Traditional rows of desks or tables facing the focal point are often used for teacher-centered activities (lecturing, giving directions, or presenting on the whiteboard) or for independent activities (tests, silent reading). Many teachers use this arrangement as the “default.” However, there are “dead zones” in the corners and the back of the room with this arrangement; students in the front center also are more likely to get your attention. While this arrangement minimizes distractions, it also limits student-to-student discussions since students are looking at the backs of other students.
With a U-shaped arrangement, students can see each other, which fosters student-to-student discussions within a large group. This is also useful for teacher-centered presentations, as you can maintain eye contact with all students. As students work, you can zip across the inner space to provide assistance where needed. For large group discussions, you can close the U into a circle and sit with the students, sending the message that you are part of the discussion. However, this takes up a lot of space, and some students may be easily distracted during independent work.

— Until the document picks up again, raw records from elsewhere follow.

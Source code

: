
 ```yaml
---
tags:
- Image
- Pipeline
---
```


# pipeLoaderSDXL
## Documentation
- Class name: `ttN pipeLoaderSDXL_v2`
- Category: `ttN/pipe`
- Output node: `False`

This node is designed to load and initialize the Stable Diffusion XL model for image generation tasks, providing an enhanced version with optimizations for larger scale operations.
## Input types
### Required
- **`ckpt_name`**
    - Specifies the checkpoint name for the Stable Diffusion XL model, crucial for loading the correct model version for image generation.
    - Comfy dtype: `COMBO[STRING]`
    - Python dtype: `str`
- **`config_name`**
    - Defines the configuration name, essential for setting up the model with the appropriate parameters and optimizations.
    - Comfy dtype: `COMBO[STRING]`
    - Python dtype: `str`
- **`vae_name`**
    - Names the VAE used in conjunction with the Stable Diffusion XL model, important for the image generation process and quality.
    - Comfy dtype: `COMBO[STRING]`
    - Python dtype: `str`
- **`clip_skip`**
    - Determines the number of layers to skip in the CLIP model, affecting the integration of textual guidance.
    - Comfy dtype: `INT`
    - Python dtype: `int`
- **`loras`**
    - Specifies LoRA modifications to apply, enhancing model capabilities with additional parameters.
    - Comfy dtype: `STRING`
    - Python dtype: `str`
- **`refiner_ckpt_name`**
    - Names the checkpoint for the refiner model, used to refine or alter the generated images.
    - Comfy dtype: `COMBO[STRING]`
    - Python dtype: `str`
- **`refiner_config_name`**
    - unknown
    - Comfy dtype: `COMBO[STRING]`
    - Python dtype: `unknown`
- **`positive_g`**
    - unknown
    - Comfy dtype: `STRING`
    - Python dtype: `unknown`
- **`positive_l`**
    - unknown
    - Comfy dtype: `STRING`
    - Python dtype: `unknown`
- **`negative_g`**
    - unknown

If you do a lot of collaborative activities, consider pushing desks together. Pairs of desks are good for turn-and-talk activities, and groups of three to four are appropriate for cooperative learning. You can also use the lab tables for small group work, unless equipment and materials are set up for another class. In pairs or groups, be sure students can still see a screen or focal point for instructions or debriefing. This arrangement could be distracting during independent work.
Here are two examples of classrooms I’ve visited where teachers had routines in place to align the seating arrangements with the learning activities:
- Students came into the middle school classroom and sat at individual desks in rows. They worked independently on a bell-ringer activity while the teacher took attendance and then introduced the lesson. The students pushed the desks together in pairs for the first activity. The teacher debriefed with them and then had each pair team with another to form groups of four for the next activity. The teacher monitored the discussions and assisted the groups. At the end of the lesson, the students returned the desks to the rows (default).
- Students in a high school chemistry class sat in a U-shaped formation, oriented to the front of the lab where there was a demonstration table and the whiteboard. The teacher easily maintained eye contact with all students as he presented the material, since no one was “hiding” behind another student. This arrangement was conducive to the think-pair-share activity the teacher frequently used. As the students did practice problems, the teacher looked over their shoulders and assisted when necessary. For group work the students moved to the lab tables. They then returned to the desks for the lesson summary.
Some teachers may worry that changing the seating arrangements, particularly during a class period, is confusing and time-consuming and that students prefer a consistent arrangement. In the classrooms described above, the seamless transition between activities doesn’t happen overnight. The teacher needs to communicate the reason for the change and the norms for appropriate behaviors.
Let us know how your new arrangements work!